How, after all, does one enter the Magic Kingdom? What sustains this world? Well, all major credit cards are accepted and these, along with the whole massive theme park system, are entirely dependent on the highest of high technology. Night and day, electric power flows into Disneyland to support the operation of machinery and its finely tuned computer-controlled system. Moreover, McDonaldization, which epitomizes principles of modernity such as bureaucratic organization and scientific management, is also present in the theme parks.14 Whatever else postmodern means, at Disneyland or elsewhere, it emphatically does not mean that consumer capitalism has collapsed or that modern technology has been jettisoned. Just the reverse. The modern and the postmodern are equally characteristic of Disneyland.
It is crucial to dispose of the idea that modernity has somehow ground to a halt, to be replaced by postmodern conditions. Rather, the prefix “post” is attached to “modernity” in order to alert us to the fact that modernity itself is now in question. This does not mean that the sense of an ending – evinced in much postmodern literature – is insignificant, only that it can be over-extended. Sociologically speaking, although the rediscovery of deep cultural influences has helped to balance the analysis of social structure, the danger is to imagine that somehow social settings are irrelevant to the emergence of new cultural landscapes. Postmodernity is a kind of interim situation where some characteristics of modernity have been inflated to such an extent that modernity becomes scarcely recognizable as such, but exactly what the new situation is – or even whether any new situation can become “settled” – is unclear.

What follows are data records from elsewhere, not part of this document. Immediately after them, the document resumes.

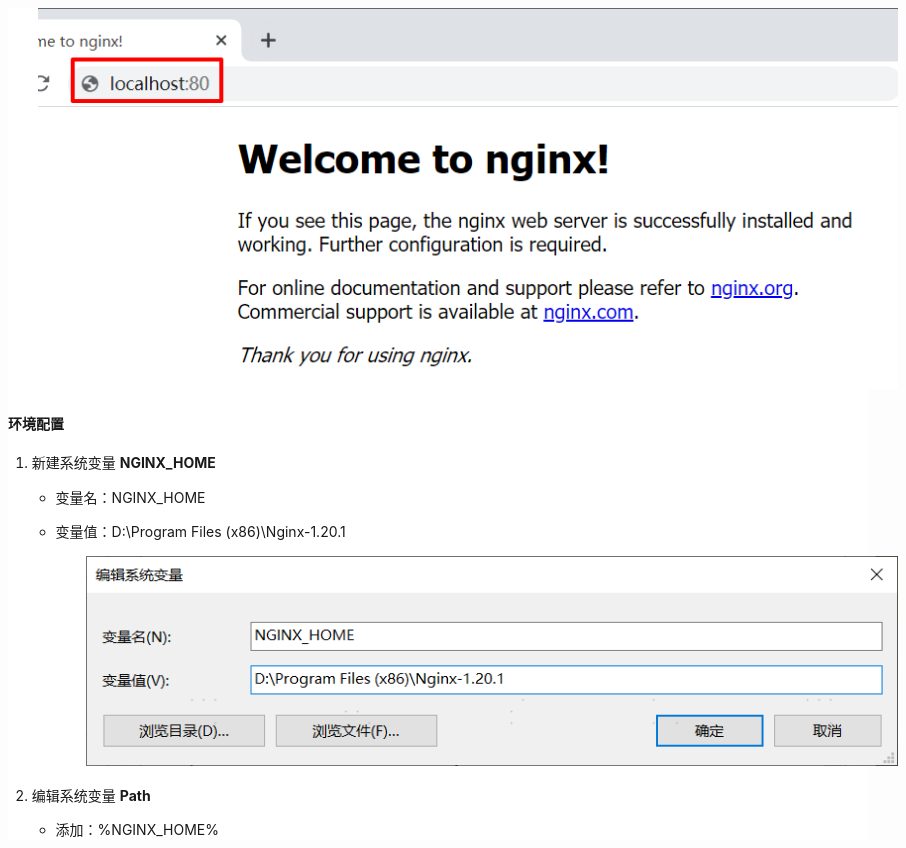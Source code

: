   <img src="CommonEnvironments.assets/image-20210917194636841.png" alt="image-20210917194636841" style="margin-left:30px;" />

#### 环境配置

1. 新建系统变量 **NGINX_HOME**

   * 变量名：NGINX_HOME

   * 变量值：D:\Program Files (x86)\Nginx-1.20.1

     <img src="CommonEnvironments.assets/image-20210918133923574.png" alt="image-20210918095439771" style="margin-left:30px;" />

2. 编辑系统变量 **Path**

   * 添加：%NGINX_HOME%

The inflated characteristics of modernity, which give rise to postmodern premonitions, relate above all to communication and information technologies (CITs) and to the tilt towards consumerism. Both are bound up with the restructuring of capitalism that has been under way since at least the last quarter of the twentieth century. Some such as Manuel Castells focus on the former, arguing that present trends are best summed up in the notion of an “information age.”15 Others such as Zygmunt Bauman center their analyses on the social consequences of the shift towards consumer capitalism.16 But as the social and cultural converge, not least under the influence of these trends, it makes more sociological sense to hold the two together.17 The growth of CITs and new media augments the power of the image, while encouraging such developments as positional pluralism. But the dynamic of the whole system may be traced increasingly to the demand that consumption levels be constantly raised.
So phrases like the end of modernity, though arresting, can be very misleading. When Italian philosopher Gianni Vattimo used this phrase as a book title18 he was referring to the exhaustion of modern ideas, a modern ethos or a modern world-view. For him, modernity starts with Descartes, and is characterized above all by a belief in progress. But this is undercut, especially by Nietzsche, when progress is shown to have become just routine, severed from its old religious roots in Augustine. For Nietzsche, the realization that “God is dead” breaks the spell of “higher values” or purposes that drive history. Consequently, some form of nihilism is all that is left. Modernity’s dynamic lies dead.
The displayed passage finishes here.